Le critiche a Anthony, iniziano da tre punti. Il primo è la difesa: Melo non ha capacità né voglia di difendere. Non è un caso che la stagione migliore della sua carriera sia stata a Syracuse. In un meccanismo difensivo perfetto come la zona 2-3 di coach Boeheim, dove ogni elemento si muove come un ingranaggio. Il secondo è relativo agli isolamenti e ai troppi tiri presi. Nelle prime 14 stagioni Nba Carmelo ha tirato meno di dieci tiri a partita solo in sette occasioni. Il terzo è quello degli atteggiamenti: Melo si crede un leader di diritto e non è disposto a discutere del suo status. Emblematica in questo senso la conferenza stampa di presentazione ad Okc, quando alla domanda su un possibile utilizzo dalla panchina ha risposto con una risata sprezzante.

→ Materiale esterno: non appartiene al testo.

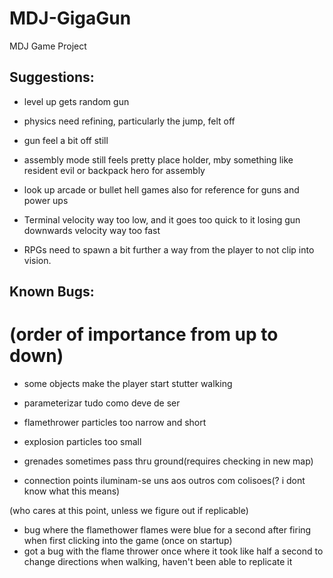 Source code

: # MDJ-GigaGun
MDJ Game Project

## Suggestions:
 - level up gets random gun
 - physics need refining, particularly the jump, felt off
 - gun feel a bit off still
 - assembly mode still feels pretty place holder, mby something like resident evil or backpack hero for assembly
 - look up arcade or bullet hell games also for reference for guns and power ups

 - Terminal velocity way too low, and it goes too quick to it losing gun downwards velocity way too fast
 - RPGs need to spawn a bit further a way from the player to not clip into vision.

## Known Bugs:
# (order of importance from up to down)

 - some objects make the player start stutter walking

 - parameterizar tudo como deve de ser

 - flamethrower particles too narrow and short
 - explosion particles too small

 - grenades sometimes pass thru ground(requires checking in new map)

 - connection points iluminam-se uns aos outros com colisoes(? i dont know what this means)

(who cares at this point, unless we figure out if replicable)
 - bug where the flamethower flames were blue for a second after firing when first clicking into the game (once on startup)
 - got a bug with the flame thrower once where it took like half a second to change directions when walking, haven't been able to replicate it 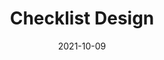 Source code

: ---
title: 'Checklist Design'
link: https://www.checklist.design
description: Checklist Design is a curated list of checklists ranging from website pages, to UI components, all the way to branding assets to help you make sure to cover the full needs of the design.
content-type: reference
tags: [tools]
date: 2021-10-09
--- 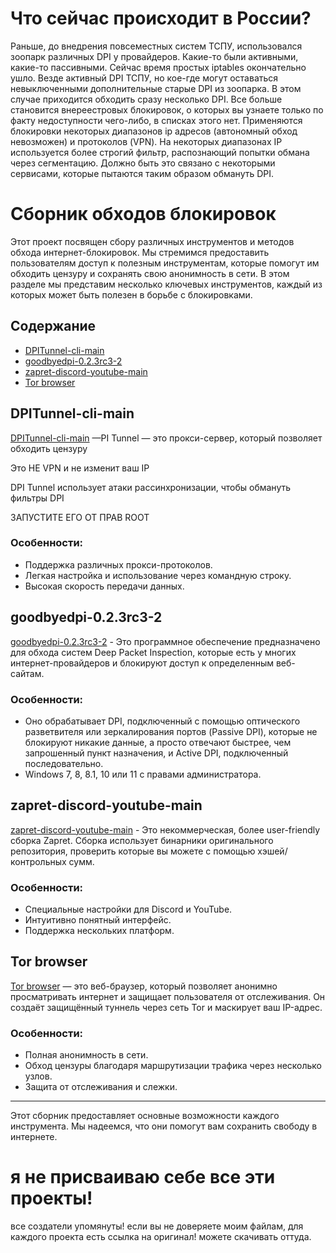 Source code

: # Что сейчас происходит в России?

Раньше, до внедрения повсеместных систем ТСПУ, использовался зоопарк различных DPI у провайдеров. Какие-то были активными, какие-то пассивными. Сейчас время простых iptables окончательно ушло. Везде активный DPI ТСПУ, но кое-где могут оставаться невыключенными дополнительные старые DPI из зоопарка. В этом случае приходится обходить сразу несколько DPI. Все больше становится внереестровых блокировок, о которых вы узнаете только по факту недоступности чего-либо, в списках этого нет. Применяются блокировки некоторых диапазонов ip адресов (автономный обход невозможен) и протоколов (VPN). На некоторых диапазонах IP используется более строгий фильтр, распознающий попытки обмана через сегментацию. Должно быть это связано с некоторыми сервисами, которые пытаются таким образом обмануть DPI.

# Сборник обходов блокировок

Этот проект посвящен сбору различных инструментов и методов обхода интернет-блокировок. Мы стремимся предоставить пользователям доступ к полезным инструментам, которые помогут им обходить цензуру и сохранять свою анонимность в сети. В этом разделе мы представим несколько ключевых инструментов, каждый из которых может быть полезен в борьбе с блокировками.

## Содержание

- [DPITunnel-cli-main](#dpitunnel-cli-main)
- [goodbyedpi-0.2.3rc3-2](#goodbyedpi-023rc3-2)
- [zapret-discord-youtube-main](#zapret-discord-youtube-main)
- [Tor browser](#tor-browser)

## DPITunnel-cli-main

[DPITunnel-cli-main](https://github.com/nomoresat/DPITunnel-cli) —PI Tunnel — это прокси-сервер, который позволяет обходить цензуру

Это НЕ VPN и не изменит ваш IP

DPI Tunnel использует атаки рассинхронизации, чтобы обмануть фильтры DPI

ЗАПУСТИТЕ ЕГО ОТ ПРАВ ROOT
### Особенности:

- Поддержка различных прокси-протоколов.
- Легкая настройка и использование через командную строку.
- Высокая скорость передачи данных.

## goodbyedpi-0.2.3rc3-2

[goodbyedpi-0.2.3rc3-2]([https://github.com/имя-репозитория/goodbyedpi-0.2.3rc3-2](https://github.com/ValdikSS/GoodbyeDPI)) - Это программное обеспечение предназначено для обхода систем Deep Packet Inspection, которые есть у многих интернет-провайдеров и блокируют доступ к определенным веб-сайтам.
### Особенности:

- Оно обрабатывает DPI, подключенный с помощью оптического разветвителя или зеркалирования портов (Passive DPI), которые не блокируют никакие данные, а просто отвечают быстрее, чем запрошенный пункт назначения, и Active DPI, подключенный последовательно.
- Windows 7, 8, 8.1, 10 или 11 с правами администратора.

## zapret-discord-youtube-main

[zapret-discord-youtube-main]() - Это некоммерческая, более user-friendly сборка Zapret. Сборка использует бинарники оригинального репозитория, проверить которые вы можете с помощью хэшей/контрольных сумм.

### Особенности:

- Специальные настройки для Discord и YouTube.
- Интуитивно понятный интерфейс.
- Поддержка нескольких платформ.

## Tor browser

[Tor browser](https://www.torproject.org/) — это веб-браузер, который позволяет анонимно просматривать интернет и защищает пользователя от отслеживания. Он создаёт защищённый туннель через сеть Tor и маскирует ваш IP-адрес.

### Особенности:

- Полная анонимность в сети.
- Обход цензуры благодаря маршрутизации трафика через несколько узлов.
- Защита от отслеживания и слежки.

---

Этот сборник предоставляет основные возможности каждого инструмента. Мы надеемся, что они помогут вам сохранить свободу в интернете. 

# я не присваиваю себе все эти проекты! 
все создатели упомянуты! если вы не доверяете моим файлам, для каждого проекта есть ссылка на оригинал! можете скачивать оттуда.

D’altra parte, chi lo elogia ha argomenti a sua difesa. Anthony è il miglior marcatore nella storia della nazionale Usa e è l’unico ad aver vinto 4 medaglie olimpiche, di cui tre d’oro consecutive. Inoltre, è considerato uno dei migliori attaccanti della sua generazione. E’ il 19° miglior marcatore all-time della lega ed è sua la miglior prestazione di sempre al Madison square garden (62 punti contro Charlotte nel gennaio del 2014).

[Nel febbraio del 2014 Anthony supera il record di punti in una singola partita al Madison di Kobe Byant (61 punti). Uninca gioia di una stagione disastrata]

Paul Pierce, nell’indicare la sua top 5 degli immarcabili (mettendolo al primo posto), ha dato una definizione perfetta della sua completezza offensiva: “È una miscela unica di stazza, forza e atletismo, con inoltre un tocco di primissimo livello al tiro e un’abilità naturale di raggiungere il ferro. Alcuni giocatori hanno una o due capacità che li rendono speciali, ma Carmelo sa fare tutto, il che ti mette in una pessima situazione se devi difendere su di lui”. 

Alle soglie dei 34 anni Melo non ha grandi prospettive davanti a se. L’opportunità Lakers sembra sfumata ormai.

PortoRico ha già fatto sapere che accoglierebbe a braccia aperte il ritorno del figliol prodigo. Secondo Tracy McGrady, invece, la scelta giusta sarebbe quella del ritiro.

Qualunque sarà la sua scelta, ormai non ha più molta importanza: a prescindere dai suoi mille difetti, Melo è entrato nella storia di questo sport, è stato un idolo di molti ragazzi per anni, ha fatto sognare una generazione. Non sarà come vincere un anello, ma non è una cosa di tutti i giorni.